The chief executive of Norwich City, Neil Doncaster, says: "Traditionally there is a lag in football, and maybe we won't feel the worst of it until next season. Most clubs in the Championship rely on wealthy benefactors for large wage bills that would otherwise be unsustainable. When a lot of these benefactors have other businesses that are also being hit in the economic situation, it remains to be seen how long some of them continue with their subsidies."

Sources at both Charlton and Southampton say that the after-effects of relegation from the Premier League continue to be much more damaging than the recession as such. Southampton's last annual report showed debts totalling £27.5m and losses of £4.9m despite player sell-offs.

The chairman of the Football League, Sir Brian Mawhinney, warned his clubs back in August to "tighten their belts". The league argues it encourages sensible budgeting through governance measures such a points reductions for administration, and transparency on agents' fees. There is also a salary cap in League Two, of 60 per cent of turnover on wages. "Bloody good idea, that," says Whalley.

The league also hopes that a huge hike in its TV deals – which will rise from £35m per season now to £88m with Sky and the BBC in August – can alleviate some pressure. But to paraphrase Whalley: for now, it's effin tough out there.

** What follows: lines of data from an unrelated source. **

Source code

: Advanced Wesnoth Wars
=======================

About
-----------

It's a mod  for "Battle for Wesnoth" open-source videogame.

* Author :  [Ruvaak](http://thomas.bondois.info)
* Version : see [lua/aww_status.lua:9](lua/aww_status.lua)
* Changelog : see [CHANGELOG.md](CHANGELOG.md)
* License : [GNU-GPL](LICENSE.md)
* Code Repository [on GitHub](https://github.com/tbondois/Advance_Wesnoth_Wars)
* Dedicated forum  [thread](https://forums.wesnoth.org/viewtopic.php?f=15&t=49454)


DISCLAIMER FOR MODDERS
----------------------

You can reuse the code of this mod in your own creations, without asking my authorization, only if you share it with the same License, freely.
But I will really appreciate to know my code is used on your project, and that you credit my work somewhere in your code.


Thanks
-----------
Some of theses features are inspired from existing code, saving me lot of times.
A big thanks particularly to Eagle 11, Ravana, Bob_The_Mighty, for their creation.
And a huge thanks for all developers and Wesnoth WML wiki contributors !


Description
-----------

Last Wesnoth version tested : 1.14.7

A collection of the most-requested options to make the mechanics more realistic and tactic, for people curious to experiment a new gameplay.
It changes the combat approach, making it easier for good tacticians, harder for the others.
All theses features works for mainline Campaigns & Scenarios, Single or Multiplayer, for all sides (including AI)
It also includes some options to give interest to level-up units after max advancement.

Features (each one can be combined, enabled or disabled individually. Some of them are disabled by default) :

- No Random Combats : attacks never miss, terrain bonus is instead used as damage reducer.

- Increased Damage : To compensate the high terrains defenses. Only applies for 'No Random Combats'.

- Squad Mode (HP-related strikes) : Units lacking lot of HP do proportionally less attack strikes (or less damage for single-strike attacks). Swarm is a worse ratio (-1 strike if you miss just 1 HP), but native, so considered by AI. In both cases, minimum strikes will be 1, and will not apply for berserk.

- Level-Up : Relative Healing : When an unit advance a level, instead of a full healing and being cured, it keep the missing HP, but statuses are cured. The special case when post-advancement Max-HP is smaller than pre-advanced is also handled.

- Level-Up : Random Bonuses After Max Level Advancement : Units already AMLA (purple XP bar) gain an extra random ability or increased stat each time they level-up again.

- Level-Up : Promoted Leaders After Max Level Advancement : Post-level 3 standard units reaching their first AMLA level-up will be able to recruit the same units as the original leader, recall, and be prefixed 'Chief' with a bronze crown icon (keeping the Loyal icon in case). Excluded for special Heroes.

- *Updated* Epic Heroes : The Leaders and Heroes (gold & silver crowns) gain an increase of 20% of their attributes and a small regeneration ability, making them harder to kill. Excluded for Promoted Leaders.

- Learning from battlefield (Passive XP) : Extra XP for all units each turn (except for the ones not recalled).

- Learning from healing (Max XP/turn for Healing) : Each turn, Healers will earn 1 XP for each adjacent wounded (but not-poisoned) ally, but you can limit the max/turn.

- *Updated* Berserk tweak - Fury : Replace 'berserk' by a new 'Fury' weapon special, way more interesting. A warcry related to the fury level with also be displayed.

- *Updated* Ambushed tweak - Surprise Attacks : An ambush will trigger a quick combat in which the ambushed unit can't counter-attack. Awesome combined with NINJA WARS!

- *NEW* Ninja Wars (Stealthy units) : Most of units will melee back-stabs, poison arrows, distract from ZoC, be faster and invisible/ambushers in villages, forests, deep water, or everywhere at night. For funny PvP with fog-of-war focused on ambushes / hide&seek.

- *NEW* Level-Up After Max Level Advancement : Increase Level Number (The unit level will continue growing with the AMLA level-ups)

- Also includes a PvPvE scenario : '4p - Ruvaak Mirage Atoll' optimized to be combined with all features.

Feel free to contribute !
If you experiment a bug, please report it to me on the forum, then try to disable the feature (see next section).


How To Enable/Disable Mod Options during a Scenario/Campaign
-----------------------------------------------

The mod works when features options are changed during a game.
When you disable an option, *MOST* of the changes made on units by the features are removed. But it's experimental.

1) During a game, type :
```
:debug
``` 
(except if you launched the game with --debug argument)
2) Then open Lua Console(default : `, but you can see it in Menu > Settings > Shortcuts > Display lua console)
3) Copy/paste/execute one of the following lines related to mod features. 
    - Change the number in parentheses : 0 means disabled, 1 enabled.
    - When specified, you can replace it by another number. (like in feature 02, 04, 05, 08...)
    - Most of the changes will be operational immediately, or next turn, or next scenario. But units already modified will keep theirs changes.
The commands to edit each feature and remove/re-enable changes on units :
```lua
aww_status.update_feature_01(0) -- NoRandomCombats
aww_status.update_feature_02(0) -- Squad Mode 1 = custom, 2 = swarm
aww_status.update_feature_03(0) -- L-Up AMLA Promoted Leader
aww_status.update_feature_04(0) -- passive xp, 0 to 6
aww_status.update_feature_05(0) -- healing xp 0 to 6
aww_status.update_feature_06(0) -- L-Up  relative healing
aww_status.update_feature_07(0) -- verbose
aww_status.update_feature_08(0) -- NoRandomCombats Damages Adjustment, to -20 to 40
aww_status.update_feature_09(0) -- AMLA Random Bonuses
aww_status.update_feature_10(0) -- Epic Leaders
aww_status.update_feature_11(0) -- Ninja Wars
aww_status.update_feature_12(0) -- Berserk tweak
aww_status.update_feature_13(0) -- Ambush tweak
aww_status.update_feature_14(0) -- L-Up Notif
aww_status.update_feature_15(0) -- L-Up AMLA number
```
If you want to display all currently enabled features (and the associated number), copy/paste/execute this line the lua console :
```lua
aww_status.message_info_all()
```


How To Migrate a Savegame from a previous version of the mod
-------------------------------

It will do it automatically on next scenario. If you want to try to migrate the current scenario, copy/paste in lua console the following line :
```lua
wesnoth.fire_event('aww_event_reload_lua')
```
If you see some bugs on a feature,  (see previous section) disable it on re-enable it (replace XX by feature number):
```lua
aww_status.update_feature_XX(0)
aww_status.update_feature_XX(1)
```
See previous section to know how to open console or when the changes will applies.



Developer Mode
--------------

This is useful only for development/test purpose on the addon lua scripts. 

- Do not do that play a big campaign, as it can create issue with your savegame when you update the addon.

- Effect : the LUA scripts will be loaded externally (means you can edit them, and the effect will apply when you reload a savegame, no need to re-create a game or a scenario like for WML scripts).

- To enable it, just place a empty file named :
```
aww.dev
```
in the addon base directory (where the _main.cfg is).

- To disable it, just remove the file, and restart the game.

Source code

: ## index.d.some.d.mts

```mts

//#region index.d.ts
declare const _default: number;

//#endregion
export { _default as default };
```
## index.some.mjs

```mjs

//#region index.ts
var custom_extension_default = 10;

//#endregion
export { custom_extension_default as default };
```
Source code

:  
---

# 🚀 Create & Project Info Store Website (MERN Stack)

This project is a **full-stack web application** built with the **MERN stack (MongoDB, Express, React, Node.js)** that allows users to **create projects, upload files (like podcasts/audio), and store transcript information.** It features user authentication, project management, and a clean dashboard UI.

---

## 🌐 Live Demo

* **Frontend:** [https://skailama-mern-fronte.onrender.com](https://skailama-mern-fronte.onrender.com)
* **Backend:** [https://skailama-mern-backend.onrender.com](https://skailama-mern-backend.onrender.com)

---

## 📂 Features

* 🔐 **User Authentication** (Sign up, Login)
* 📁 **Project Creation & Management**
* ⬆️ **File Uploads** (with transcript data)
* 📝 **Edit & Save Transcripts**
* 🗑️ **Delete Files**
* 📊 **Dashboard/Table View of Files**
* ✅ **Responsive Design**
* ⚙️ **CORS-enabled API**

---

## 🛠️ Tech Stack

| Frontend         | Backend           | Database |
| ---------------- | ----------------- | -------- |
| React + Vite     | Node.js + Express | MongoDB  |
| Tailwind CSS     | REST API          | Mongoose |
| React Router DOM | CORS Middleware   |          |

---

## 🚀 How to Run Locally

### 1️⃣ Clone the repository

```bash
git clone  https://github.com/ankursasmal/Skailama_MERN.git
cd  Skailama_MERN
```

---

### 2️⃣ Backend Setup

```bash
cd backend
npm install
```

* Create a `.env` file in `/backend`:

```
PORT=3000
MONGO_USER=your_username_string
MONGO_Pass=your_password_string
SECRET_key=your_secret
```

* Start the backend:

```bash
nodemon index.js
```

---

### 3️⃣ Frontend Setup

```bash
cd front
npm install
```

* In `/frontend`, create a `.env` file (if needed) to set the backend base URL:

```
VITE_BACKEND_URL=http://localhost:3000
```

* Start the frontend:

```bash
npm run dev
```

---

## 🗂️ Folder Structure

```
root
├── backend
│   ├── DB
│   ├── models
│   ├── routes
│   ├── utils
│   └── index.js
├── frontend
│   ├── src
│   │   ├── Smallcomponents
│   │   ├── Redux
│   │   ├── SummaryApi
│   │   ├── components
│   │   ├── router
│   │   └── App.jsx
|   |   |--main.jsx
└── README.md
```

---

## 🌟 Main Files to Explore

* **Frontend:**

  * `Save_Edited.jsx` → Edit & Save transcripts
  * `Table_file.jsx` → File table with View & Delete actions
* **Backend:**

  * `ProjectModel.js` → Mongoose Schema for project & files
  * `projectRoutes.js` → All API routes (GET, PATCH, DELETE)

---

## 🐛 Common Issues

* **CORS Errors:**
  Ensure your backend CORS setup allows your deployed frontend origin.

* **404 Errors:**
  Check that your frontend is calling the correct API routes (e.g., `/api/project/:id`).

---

Three's a crowd? Falling gates this season


The five worst performers by percentage of capacity:

Av gate Cap % full

Barnsley   12,973 23,186  55.9

Coventry 17,648 32,500 54.3

C Palace 14,134 26,309  53.7

Sheff Wed 20,632 39,814   51.8

So'ton   16,552 32,689. 50.6


Thirteen of 24 clubs below 50 per cent capacity, and these nine below 45 per cent:

 Av gate ......... Cap ......... % full

Peterboro.........  6,861......... 15,314......... 44.8

MK Dons.........  9,716......... 22,000......... 44.1

Walsall.........  4,790......... 11,300......... 42.3

Oldham.........  5,616......... 13,559......... 41.4

Millwall.........  8,201......... 20,146......... 40.7

Carlisle.........  6,525......... 16,651......... 39.1

Hereford.........  3,422......... 8,843......... 38.6

Crewe.........  3,900......... 10,118......... 38.5

Tranmere.........  6,257......... 16,587......... 37.7


Twenty of 24 clubs are below 50 per cent capacity, with the following nine clubs operating at below one-third of capacity:

Av gate ......... Cap ......... % full

Dagenham.........  1,945......... 6,000......... 32.4

Morecambe......... 1,972......... 6,400......... 30.8

Port Vale.........  5,725......... 18,900......... 30.2

Rochdale.........  3,038......... 10,249......... 29.6

Accrington.........  1,486......... 5,057 ......... 29.3

Macclesfield.........1,815......... 6,335 ......... 28.6

Bury.........  2,845......... 11,669......... 24.3

Notts Co.........  4,563......... 20,300......... 22.4

Darlington.........  2,995......... 27,000......... 11.1

Note: The lowest occupancy rate in the Premier League is at Wigan, operating at 72.2 per cent capacity with an average gate of 18,170 per game in a stadium that can hold 25,138. A majority of Premier League clubs are above 90 per cent, with several, notably Arsenal, with big waiting lists.